# Instructions to follow
How many of the lines below include "Stateless"? Give the number and no other words.

- - - -

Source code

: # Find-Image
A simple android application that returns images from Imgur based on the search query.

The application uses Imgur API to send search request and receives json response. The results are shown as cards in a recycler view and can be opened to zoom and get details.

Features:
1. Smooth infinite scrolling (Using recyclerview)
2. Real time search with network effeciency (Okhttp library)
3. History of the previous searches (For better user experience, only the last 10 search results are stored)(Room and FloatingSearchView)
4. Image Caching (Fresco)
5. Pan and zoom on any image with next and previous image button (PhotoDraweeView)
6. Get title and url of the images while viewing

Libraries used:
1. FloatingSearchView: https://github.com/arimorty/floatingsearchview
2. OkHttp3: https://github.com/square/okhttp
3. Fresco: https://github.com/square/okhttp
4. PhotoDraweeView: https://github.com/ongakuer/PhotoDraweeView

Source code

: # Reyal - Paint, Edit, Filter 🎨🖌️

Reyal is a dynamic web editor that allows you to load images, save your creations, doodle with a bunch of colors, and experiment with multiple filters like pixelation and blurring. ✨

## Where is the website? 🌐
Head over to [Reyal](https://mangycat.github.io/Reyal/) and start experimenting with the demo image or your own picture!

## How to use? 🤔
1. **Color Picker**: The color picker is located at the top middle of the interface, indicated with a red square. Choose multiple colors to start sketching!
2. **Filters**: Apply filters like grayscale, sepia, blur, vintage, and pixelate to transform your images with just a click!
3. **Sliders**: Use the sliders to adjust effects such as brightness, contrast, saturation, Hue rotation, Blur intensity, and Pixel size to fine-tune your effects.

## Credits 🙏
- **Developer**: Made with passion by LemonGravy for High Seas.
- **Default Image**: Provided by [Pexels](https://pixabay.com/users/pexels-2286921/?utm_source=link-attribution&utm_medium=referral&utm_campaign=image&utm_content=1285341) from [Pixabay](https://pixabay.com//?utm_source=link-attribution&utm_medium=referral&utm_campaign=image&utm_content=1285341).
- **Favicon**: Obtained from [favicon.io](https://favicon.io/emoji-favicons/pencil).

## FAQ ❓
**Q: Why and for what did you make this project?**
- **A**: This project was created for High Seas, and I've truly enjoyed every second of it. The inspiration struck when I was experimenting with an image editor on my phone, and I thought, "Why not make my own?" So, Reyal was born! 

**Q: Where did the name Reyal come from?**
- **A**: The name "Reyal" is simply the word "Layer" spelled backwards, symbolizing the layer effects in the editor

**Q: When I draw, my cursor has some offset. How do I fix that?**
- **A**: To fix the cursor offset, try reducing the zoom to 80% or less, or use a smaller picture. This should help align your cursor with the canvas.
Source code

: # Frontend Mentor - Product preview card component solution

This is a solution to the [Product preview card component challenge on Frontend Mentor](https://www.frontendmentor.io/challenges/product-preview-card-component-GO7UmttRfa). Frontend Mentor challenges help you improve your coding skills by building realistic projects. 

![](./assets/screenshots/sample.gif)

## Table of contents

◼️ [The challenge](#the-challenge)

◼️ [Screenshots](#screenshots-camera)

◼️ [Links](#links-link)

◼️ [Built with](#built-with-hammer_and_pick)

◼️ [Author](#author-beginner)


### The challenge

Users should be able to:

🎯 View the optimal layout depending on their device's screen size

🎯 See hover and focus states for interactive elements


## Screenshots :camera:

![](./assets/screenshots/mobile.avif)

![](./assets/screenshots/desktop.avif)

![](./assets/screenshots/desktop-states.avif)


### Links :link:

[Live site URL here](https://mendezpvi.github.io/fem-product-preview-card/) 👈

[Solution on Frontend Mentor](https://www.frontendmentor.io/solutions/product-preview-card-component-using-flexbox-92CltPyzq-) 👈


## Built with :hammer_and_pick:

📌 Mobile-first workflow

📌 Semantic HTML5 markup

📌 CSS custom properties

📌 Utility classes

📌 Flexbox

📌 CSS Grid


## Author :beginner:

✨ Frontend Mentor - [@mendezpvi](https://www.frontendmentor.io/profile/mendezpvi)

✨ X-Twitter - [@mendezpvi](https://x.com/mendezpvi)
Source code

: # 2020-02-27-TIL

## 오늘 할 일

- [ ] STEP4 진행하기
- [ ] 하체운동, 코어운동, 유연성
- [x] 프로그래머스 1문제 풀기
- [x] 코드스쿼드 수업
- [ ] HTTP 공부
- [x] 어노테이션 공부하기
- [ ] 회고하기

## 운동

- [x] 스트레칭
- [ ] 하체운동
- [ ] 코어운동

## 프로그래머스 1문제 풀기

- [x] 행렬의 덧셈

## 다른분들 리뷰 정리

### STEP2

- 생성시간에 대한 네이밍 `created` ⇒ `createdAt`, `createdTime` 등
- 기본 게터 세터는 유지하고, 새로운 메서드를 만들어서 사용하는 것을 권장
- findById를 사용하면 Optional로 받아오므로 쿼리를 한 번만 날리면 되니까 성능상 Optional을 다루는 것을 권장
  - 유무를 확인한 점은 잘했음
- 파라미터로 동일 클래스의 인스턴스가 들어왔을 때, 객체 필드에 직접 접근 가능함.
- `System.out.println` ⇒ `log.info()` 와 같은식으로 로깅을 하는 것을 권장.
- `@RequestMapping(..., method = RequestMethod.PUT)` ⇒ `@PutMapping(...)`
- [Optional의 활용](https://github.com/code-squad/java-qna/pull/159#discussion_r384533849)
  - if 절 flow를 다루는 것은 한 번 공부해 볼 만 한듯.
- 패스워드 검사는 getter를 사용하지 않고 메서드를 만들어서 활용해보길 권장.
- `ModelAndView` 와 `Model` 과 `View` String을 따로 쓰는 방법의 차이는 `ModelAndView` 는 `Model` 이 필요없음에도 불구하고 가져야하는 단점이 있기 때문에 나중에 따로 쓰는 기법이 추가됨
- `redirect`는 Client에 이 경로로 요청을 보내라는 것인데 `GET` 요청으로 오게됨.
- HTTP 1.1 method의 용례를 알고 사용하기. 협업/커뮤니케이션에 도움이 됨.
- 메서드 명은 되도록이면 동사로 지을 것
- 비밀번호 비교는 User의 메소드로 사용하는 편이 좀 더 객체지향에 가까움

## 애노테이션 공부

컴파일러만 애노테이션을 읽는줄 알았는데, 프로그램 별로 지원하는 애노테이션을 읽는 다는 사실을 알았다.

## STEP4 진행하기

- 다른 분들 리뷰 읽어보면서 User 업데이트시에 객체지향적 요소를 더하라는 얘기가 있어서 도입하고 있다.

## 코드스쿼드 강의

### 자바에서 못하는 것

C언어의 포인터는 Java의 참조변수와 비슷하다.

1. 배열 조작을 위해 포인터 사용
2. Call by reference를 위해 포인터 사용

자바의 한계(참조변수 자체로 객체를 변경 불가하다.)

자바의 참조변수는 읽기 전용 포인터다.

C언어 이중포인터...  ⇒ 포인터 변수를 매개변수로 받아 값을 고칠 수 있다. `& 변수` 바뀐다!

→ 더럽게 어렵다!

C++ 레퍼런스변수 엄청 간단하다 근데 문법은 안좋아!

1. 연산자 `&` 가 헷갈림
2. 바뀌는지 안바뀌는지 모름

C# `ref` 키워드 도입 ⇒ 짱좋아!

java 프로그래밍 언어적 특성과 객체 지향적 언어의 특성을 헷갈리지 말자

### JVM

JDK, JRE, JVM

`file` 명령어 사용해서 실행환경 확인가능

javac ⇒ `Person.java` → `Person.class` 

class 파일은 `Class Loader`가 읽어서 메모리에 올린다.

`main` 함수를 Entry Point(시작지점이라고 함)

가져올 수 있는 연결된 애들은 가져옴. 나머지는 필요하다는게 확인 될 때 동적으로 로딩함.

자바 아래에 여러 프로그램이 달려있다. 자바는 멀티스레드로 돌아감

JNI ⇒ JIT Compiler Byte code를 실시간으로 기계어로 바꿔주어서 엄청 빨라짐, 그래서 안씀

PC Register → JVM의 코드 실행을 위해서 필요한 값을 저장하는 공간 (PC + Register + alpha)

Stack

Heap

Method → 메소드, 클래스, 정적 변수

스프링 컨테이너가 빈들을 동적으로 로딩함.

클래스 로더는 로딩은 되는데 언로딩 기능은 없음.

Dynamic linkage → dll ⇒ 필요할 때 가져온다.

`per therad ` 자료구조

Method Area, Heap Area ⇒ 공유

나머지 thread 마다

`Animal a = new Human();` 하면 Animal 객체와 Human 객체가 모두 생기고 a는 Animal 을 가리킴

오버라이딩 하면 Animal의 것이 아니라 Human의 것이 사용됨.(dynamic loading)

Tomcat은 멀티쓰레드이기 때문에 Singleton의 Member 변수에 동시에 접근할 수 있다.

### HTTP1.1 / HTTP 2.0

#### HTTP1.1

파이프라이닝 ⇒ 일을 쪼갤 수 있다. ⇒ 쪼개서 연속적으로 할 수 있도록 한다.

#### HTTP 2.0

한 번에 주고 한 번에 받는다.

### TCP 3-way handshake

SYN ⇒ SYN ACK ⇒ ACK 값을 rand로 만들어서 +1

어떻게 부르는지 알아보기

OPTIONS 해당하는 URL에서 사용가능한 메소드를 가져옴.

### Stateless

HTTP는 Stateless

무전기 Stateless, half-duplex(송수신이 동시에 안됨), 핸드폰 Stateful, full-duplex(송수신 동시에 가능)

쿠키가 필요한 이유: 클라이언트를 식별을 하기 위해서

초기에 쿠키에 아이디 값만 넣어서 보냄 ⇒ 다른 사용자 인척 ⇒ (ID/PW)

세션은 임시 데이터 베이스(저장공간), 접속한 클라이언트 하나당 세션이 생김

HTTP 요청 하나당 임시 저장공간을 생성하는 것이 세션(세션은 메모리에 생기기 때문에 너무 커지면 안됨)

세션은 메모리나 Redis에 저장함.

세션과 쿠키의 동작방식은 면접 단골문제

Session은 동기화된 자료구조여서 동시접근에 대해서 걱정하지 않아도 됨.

- - - -

# Written response
3